Below is a set of records. Repeat them verbatim without the pictures.

[Material to process]
━━━━

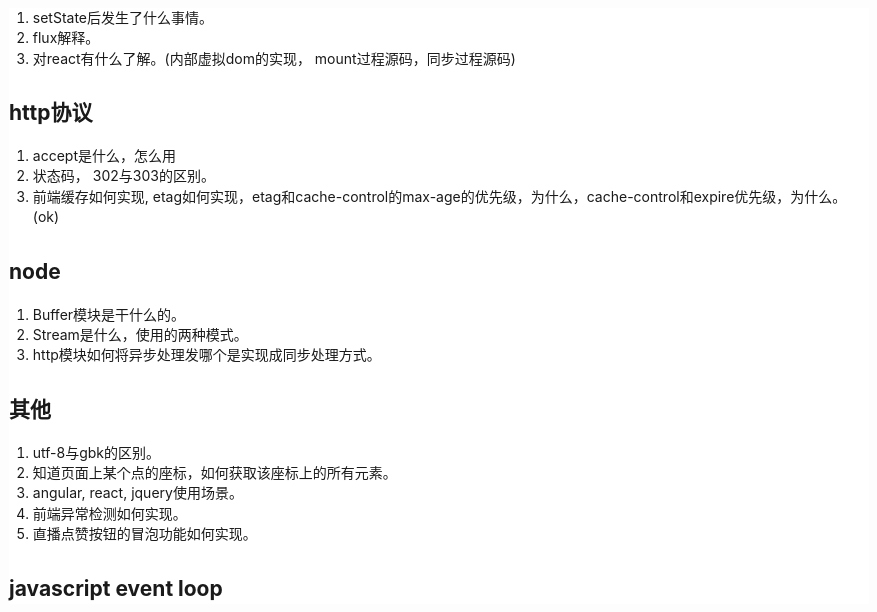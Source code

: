 1. setState后发生了什么事情。
2. flux解释。
3. 对react有什么了解。(内部虚拟dom的实现， mount过程源码，同步过程源码)

## http协议

1. accept是什么，怎么用
2. 状态码， 302与303的区别。
3. 前端缓存如何实现, etag如何实现，etag和cache-control的max-age的优先级，为什么，cache-control和expire优先级，为什么。(ok)

## node

1. Buffer模块是干什么的。
2. Stream是什么，使用的两种模式。
3. http模块如何将异步处理发哪个是实现成同步处理方式。

## 其他

1. utf-8与gbk的区别。
2. 知道页面上某个点的座标，如何获取该座标上的所有元素。
3. angular, react, jquery使用场景。
4. 前端异常检测如何实现。
5. 直播点赞按钮的冒泡功能如何实现。

## javascript event loop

━━━━

[Your response]
Source code

: 1. setState后发生了什么事情。
2. flux解释。
3. 对react有什么了解。(内部虚拟dom的实现， mount过程源码，同步过程源码)

## http协议

1. accept是什么，怎么用
2. 状态码， 302与303的区别。
3. 前端缓存如何实现, etag如何实现，etag和cache-control的max-age的优先级，为什么，cache-control和expire优先级，为什么。(ok)

## node

1. Buffer模块是干什么的。
2. Stream是什么，使用的两种模式。
3. http模块如何将异步处理发哪个是实现成同步处理方式。

## 其他

1. utf-8与gbk的区别。
2. 知道页面上某个点的座标，如何获取该座标上的所有元素。
3. angular, react, jquery使用场景。
4. 前端异常检测如何实现。
5. 直播点赞按钮的冒泡功能如何实现。

## javascript event loop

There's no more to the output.